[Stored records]
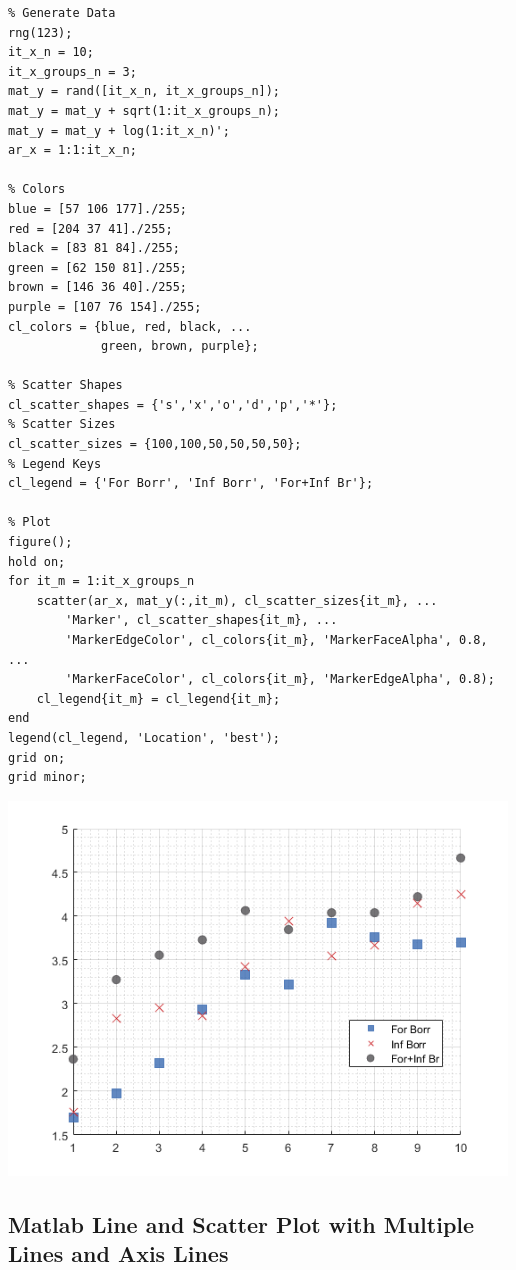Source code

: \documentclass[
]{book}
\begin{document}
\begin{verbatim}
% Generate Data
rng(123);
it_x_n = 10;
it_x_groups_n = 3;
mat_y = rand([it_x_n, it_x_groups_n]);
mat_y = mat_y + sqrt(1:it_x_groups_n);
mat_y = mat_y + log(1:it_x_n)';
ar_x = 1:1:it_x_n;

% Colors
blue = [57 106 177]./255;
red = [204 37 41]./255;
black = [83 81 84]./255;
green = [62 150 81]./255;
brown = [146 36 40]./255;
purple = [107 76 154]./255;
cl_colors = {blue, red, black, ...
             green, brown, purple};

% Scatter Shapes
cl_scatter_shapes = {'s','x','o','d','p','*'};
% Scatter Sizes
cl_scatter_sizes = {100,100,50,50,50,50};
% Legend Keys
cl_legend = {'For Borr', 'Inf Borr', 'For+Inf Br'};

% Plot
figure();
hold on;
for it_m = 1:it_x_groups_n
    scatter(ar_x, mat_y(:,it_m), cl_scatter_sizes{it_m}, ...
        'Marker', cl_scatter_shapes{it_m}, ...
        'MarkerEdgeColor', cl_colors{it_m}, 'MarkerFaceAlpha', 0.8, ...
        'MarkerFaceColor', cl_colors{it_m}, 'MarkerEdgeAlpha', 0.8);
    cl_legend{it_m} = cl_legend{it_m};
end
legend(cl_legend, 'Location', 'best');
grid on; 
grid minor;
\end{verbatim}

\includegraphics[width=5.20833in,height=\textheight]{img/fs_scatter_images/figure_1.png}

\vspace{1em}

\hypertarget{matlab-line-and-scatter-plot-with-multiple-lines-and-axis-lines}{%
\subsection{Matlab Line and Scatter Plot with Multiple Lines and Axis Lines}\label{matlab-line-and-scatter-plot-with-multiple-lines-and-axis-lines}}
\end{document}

==

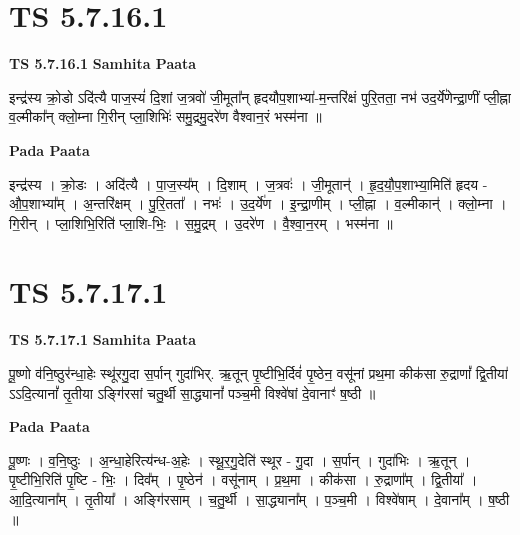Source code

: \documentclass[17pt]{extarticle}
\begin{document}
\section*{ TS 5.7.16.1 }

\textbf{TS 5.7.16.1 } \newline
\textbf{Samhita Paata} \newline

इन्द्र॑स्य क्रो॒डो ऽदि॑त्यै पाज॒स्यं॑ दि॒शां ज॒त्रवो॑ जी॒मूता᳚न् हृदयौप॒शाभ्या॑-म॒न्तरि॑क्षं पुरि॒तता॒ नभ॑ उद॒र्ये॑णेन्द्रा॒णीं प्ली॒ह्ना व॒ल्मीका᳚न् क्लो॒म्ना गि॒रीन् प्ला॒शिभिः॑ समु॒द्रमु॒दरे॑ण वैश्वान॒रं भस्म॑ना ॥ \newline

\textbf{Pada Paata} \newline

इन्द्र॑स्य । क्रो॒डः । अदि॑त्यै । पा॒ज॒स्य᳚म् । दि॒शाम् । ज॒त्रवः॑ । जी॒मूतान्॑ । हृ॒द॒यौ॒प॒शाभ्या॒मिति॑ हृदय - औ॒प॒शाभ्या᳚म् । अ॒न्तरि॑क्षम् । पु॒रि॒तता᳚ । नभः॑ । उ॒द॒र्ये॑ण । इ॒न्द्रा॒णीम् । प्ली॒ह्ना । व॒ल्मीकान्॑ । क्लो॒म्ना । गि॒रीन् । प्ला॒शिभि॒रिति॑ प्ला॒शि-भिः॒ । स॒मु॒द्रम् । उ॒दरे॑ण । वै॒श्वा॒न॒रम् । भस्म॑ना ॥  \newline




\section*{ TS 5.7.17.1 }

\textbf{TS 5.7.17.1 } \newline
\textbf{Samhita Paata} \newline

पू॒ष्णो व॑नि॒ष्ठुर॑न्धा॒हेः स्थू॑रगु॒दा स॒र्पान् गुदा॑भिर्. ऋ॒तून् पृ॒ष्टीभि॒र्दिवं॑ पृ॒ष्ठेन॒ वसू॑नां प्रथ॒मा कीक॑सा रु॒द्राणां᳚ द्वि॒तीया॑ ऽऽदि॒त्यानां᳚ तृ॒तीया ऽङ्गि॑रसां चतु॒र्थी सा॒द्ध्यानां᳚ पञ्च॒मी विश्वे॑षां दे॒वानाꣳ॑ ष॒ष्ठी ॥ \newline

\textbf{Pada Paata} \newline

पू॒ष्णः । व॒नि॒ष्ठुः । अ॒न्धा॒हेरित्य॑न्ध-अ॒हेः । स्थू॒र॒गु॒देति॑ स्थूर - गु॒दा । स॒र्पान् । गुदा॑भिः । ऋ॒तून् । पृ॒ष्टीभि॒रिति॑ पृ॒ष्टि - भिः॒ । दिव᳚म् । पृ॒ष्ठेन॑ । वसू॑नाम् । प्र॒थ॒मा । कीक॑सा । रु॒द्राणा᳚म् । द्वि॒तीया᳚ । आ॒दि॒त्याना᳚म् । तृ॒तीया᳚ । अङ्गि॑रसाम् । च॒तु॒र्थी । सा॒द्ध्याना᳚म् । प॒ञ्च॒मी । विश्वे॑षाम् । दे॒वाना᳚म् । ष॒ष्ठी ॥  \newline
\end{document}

▶ [EXERCISE BRIEF]: Among the records above, find each line holding "green" and list it.

▶ [ANSWER TO THE EXERCISE]:
green = [62 150 81]./255;
             green, brown, purple};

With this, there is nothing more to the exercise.